No holiday? No worries
We’d all love a week or two in the sun, ideally at a five star all-inclusive resort with cocktails on tap, a Kindle - fully-loaded with beach reads - at our disposal, and around-the-clock award-winning kids’ clubs. But a holiday or short break in Scotland can be just as good as a trip abroad. Visit www.abbeyford.com for a range of family-friendly accommodation in Fife.
Anyone for holiday club?
Chat with other parents to co-ordinate diaries so that your children can go to the same clubs as their friends. There are loads to choose from in Edinburgh and Lothians - sports, dance, drama, cookery, arts & crafts. The Wild Outdoors offer amazing adventure camps at various locations across Edinburgh where kids can have the most incredible fun-packed days doing shelter building, wild cooking, woodland hunts and zorbing. PLUS - these camps have sleep out options!

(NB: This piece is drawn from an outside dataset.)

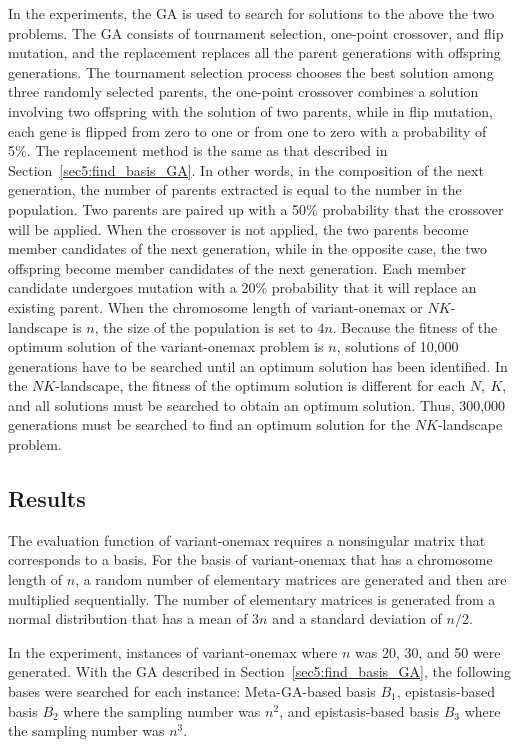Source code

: In the experiments, the GA is used to search for solutions to the above the two problems. The GA consists of tournament selection, one-point crossover, and flip mutation, and the replacement replaces all the parent generations with offspring generations. The tournament selection process chooses the best solution among three randomly selected parents, the one-point crossover combines a solution involving two offspring with the solution of two parents, while in flip mutation, each gene is flipped from zero to one or from one to zero with a probability of 5\%. The replacement method is the same as that described in Section~\ref{sec5:find_basis_GA}. In other words, in the composition of the next generation, the number of parents extracted is equal to the number in the population. Two parents are paired up with a 50\% probability that the crossover will be applied. When the crossover is not applied, the two parents become member candidates of the next generation, while in the opposite case, the two offspring become member candidates of the next generation. Each member candidate undergoes mutation with a 20\% probability that it will replace an existing parent. When the chromosome length of variant-onemax or $ NK $-landscape is $ n $, the size of the population is set to $ 4n $. Because the fitness of the optimum solution of the variant-onemax problem is $ n $, solutions of 10,000 generations have to be searched until an optimum solution has been identified. In the $ NK $-landscape, the fitness of the optimum solution is different for each $ N,\ K $, and all solutions must be searched to obtain an optimum solution. Thus, 300,000 generations must be searched to find an optimum solution for the $ NK $-landscape problem.

\subsection{Results}
The evaluation function of variant-onemax requires a nonsingular matrix that corresponds to a basis. For the basis of variant-onemax that has a chromosome length of $ n $, a random number of elementary matrices are generated and then are multiplied sequentially. The number of elementary matrices is generated from a normal distribution that has a mean of $ 3n $ and a standard deviation of $ n/2 $.

In the experiment, instances of variant-onemax where $ n $ was 20, 30, and 50 were generated. With the GA described in Section~\ref{sec5:find_basis_GA}, the following bases were searched for each instance: Meta-GA-based basis $ B_1 $, epistasis-based basis $ B_2 $ where the sampling number was $ n^2 $, and epistasis-based basis $ B_3 $ where the sampling number was $ n^3 $.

For dates and more info go to
Get by with a little help from your friends
Hollie Smith is a parenting author and mother of two. Her top tip for surviving the summer is to avoid being holed up home alone with the kids. “Get together with friends as often as you can - preferably outside if possible. Sod the mess and just prioritise time for hanging out.” Kids love company and a houseful of friends is a sure-fire way to keep them entertained, at the same time as giving you a break from your role as chief entertainer or squabble-resolver.
Get creative with childcare
Amanda Coxen is director of Tinies (www.tinies.com), a UK childcare agency. For working mums and dads, she recommends considering a nanny share with another local family during the summer holidays. “Perhaps an expensive option, but certainly the most flexible one, is to hire a temporary nanny for the holidays,” Amanda explains. “You can have someone come to look after your children every day, or for part of the day, or just a few times per week - you set the hours to fit with your working hours. And it can also be quite a relief to have someone else do the cooking during the school holidays!”
Invest in summer fun
If you’re lucky enough to have a garden, the summer is the time to make full use of it. You don’t have to spend a fortune to make it a kid-friendly outside play space, but investing in some games or play activities for the garden is likely to be money well spent. My sons spend hours on their trampoline, and have their hearts set on a playhouse which I’m pretty sure they’d spend the best part of the school holidays in, if we obliged and bought one in time for summer.
Make like a tourist
Seeing your city through the eyes of a tourist can be a fun way to fall back in love with where you live. Visit The Scottish Seabird Centre in North Berwick, go on a cruise with Maid of the Forth, wander around the city and enjoy the buzz, go up Arthur’s Seat, visit parks, hills, beaches and enjoy finding some of Edinburgh’s hidden gems.